The Legend of Marie Laveau Mystery Trilogy
Page 6
“Voodoo.”
The sandy-haired drummer reset his drums. Hollered, “Elroy, if you fucked with me—” He slammed down an empty leather bag on the snare. “Them’s my lucky sticks. Elroy, I’ll bust your ass.”
“Who’s Elroy?” asked Parks as Marie asked, “You’ve lost them?”
The drummer, skinny like a rope, stared at her. He looked pitiful, desperate.

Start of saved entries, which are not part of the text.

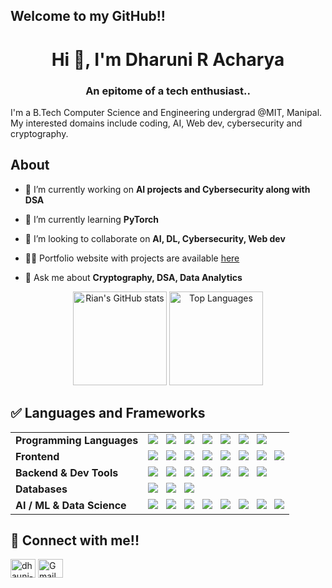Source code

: ## Welcome to my GitHub!!
<h1 align="center">Hi 👋, I'm Dharuni R Acharya</h1>
<h3 align="center">An epitome of a tech enthusiast.. </h3>
I'm a B.Tech Computer Science and Engineering undergrad @MIT, Manipal. My interested domains include coding, AI, Web dev, cybersecurity and cryptography.

## About
- 🔭 I’m currently working on **AI projects and Cybersecurity along with DSA**

- 🌱 I’m currently learning **PyTorch**

- 👯 I’m looking to collaborate on **AI, DL, Cybersecurity, Web dev**

- 👨‍💻 Portfolio website with projects are available [here](https://portfoliodra.netlify.app/)

- 💬 Ask me about **Cryptography, DSA, Data Analytics**

<p align="center">
  <img 
    src="https://github-readme-stats.vercel.app/api?username=DharuniRAcharya&show_icons=true&theme=tokyonight" 
    alt="Rian's GitHub stats" 
    height="150"
  />
  <img 
    src="https://github-readme-stats.vercel.app/api/top-langs/?username=DharuniRAcharya&layout=compact&theme=tokyonight" 
    alt="Top Languages" 
    height="150"
  />
</p>

## ✅ Languages and Frameworks

<table>
  <tr>
    <td><strong>Programming Languages</strong></td>
    <td>
      <img src="https://img.shields.io/badge/C-%2300599C.svg?style=flat-square&logo=c&logoColor=white" />
      &nbsp;
      <img src="https://img.shields.io/badge/C++-%2300599C.svg?style=flat-square&logo=c%2B%2B&logoColor=white" />
      &nbsp;
      <img src="https://img.shields.io/badge/Java-%23ED8B00.svg?style=flat-square&logo=openjdk&logoColor=white" />
      &nbsp;
      <img src="https://img.shields.io/badge/JavaScript-%23323330.svg?style=flat-square&logo=javascript&logoColor=%23F7DF1E" />
      &nbsp;
      <img src="https://img.shields.io/badge/Python-3670A0?style=flat-square&logo=python&logoColor=ffdd54" />
      &nbsp;
      <img src="https://img.shields.io/badge/Go-00ADD8?style=flat-square&logo=go&logoColor=white" />
      &nbsp;
      <img src="https://img.shields.io/badge/SQL-4479A1.svg?style=flat-square&logo=postgresql&logoColor=white"/>
    </td>
  </tr>

  <tr>
    <td><strong>Frontend</strong></td>
    <td>
      <img src="https://img.shields.io/badge/React-%2320232a.svg?style=flat-square&logo=react&logoColor=%2361DAFB" />
      &nbsp;
      <img src="https://img.shields.io/badge/Vite-%23646CFF.svg?style=flat-square&logo=vite&logoColor=white"/>
      &nbsp;
      <img src="https://img.shields.io/badge/Bootstrap-563D7C?style=flat-square&logo=bootstrap&logoColor=white" />
      &nbsp;
      <img src="https://img.shields.io/badge/Tailwind-38B2AC.svg?style=flat-square&logo=tailwind-css&logoColor=white" />
      &nbsp;
      <img src="https://img.shields.io/badge/CSS3-%231572B6.svg?style=flat-square&logo=css3&logoColor=white" />
      &nbsp;
      <img src="https://img.shields.io/badge/HTML5-E34F26?style=flat-square&logo=html5&logoColor=white" />
      &nbsp;
      <img src="https://img.shields.io/badge/Figma-F24E1E?style=flat-square&logo=figma&logoColor=white" />
      &nbsp;
      <img src="https://img.shields.io/badge/Photoshop-31A8FF?style=flat-square&logo=adobe-photoshop&logoColor=white" />
    </td>
  </tr>

  <tr>
    <td><strong>Backend & Dev Tools</strong></td>
    <td>
      <img src="https://img.shields.io/badge/Node.js-339933?style=flat-square&logo=node.js&logoColor=white" />
      &nbsp;
      <img src="https://img.shields.io/badge/Express.js-404D59?style=flat-square&logo=express&logoColor=white" />
      &nbsp;
      <img src="https://img.shields.io/badge/Flask-000000.svg?style=flat-square&logo=flask&logoColor=white"/>
      &nbsp;
      <img src="https://img.shields.io/badge/Git-F05032?style=flat-square&logo=git&logoColor=white" />
      &nbsp;
      <img src="https://img.shields.io/badge/Postman-FF6C37?style=flat-square&logo=postman&logoColor=white" />
      &nbsp;
      <img src="https://img.shields.io/badge/Vercel-000?style=flat-square&logo=vercel&logoColor=white"/>
      &nbsp;
      <img src="https://img.shields.io/badge/Linux-FCC624?style=flat-square&logo=linux&logoColor=black" />
    </td>
  </tr>

  <tr>
    <td><strong>Databases</strong></td>
    <td>
      <img src="https://img.shields.io/badge/MongoDB-4EA94B?style=flat-square&logo=mongodb&logoColor=white" />
      &nbsp;
      <img src="https://img.shields.io/badge/MySQL-4479A1?style=flat-square&logo=mysql&logoColor=white" />
      &nbsp;
      <img src="https://img.shields.io/badge/Oracle-F80000?style=flat-square&logo=oracle&logoColor=white" />
    </td>
  </tr>

  <tr>
    <td><strong>AI / ML & Data Science</strong></td>
    <td>
      <img src="https://img.shields.io/badge/Pandas-150458?style=flat-square&logo=pandas&logoColor=white" />
      &nbsp;
      <img src="https://img.shields.io/badge/Scikit--Learn-F7931E?style=flat-square&logo=scikitlearn&logoColor=white" />
      &nbsp;
      <img src="https://img.shields.io/badge/NumPy-013243?style=flat-square&logo=numpy&logoColor=white"/>
      &nbsp;
      <img src="https://img.shields.io/badge/Seaborn-3776AB?style=flat-square&logo=seaborn&logoColor=white" />
      &nbsp;
      <img src="https://img.shields.io/badge/Matplotlib-11557C?style=flat-square&logo=matplotlib&logoColor=white"/>
      &nbsp;
      <img src="https://img.shields.io/badge/OpenCV-5C3EE8?style=flat-square&logo=opencv&logoColor=white"/>
      &nbsp;
      <img src="https://img.shields.io/badge/PyTorch-EE4C2C?style=flat-square&logo=pytorch&logoColor=white"/>
      &nbsp;
      <img src="https://img.shields.io/badge/TensorFlow-FF6F00?style=flat-square&logo=tensorflow&logoColor=white" />
    </td>
  </tr>
</table>


## 🤝 Connect with me!!
<p align="left">
<a href="https://www.linkedin.com/in/dhauni-r-acharya-271701288" target="blank"><img align="center" src="https://raw.githubusercontent.com/rahuldkjain/github-profile-readme-generator/master/src/images/icons/Social/linked-in-alt.svg" alt="dhauni-r-acharya-271701288" height="30" width="40" padding="20"/></a>
<a href="mailto:contactdharuni@gmail.com">
<img align="center" alt="Gmail" height="30" width="40" padding="20" src="https://upload.wikimedia.org/wikipedia/commons/7/7e/Gmail_icon_%282020%29.svg" />
</a><br>
</p>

“Your sticks are gone,” she said.
“I always put them back in my case. Always. Elroy, a clarinetist, is fucking with me.”
“Why would he do that?”
The drummer hooted. “I soaked his reeds in gin.”
“A joker,” said Parks.
“Look in your bag again,” said Marie.
“I’m tellin’ you. They’re not there.”
“I think they are. Will be.”
The drummer slipped his hand in the bag. “Nothing.”
“Wait.”
JT pushed the sticks, watching them roll across the band floor.
“I’ll be damned,” said Parks.
“Wait,” said Marie as the drummer bent for the sticks.
JT lifted the sticks, slipping them inside the leather bag lying on the drummer’s chair.
The drummer’s face twisted, awestruck. “Rudy? Rudy took my sticks? Son of a bitch.”
“No. Someone else. Another spirit.”
Like a minstrel, JT slapped his chest and thighs.
Parks sat backward in a chair, his head on his crossed arms; Marie patted his back.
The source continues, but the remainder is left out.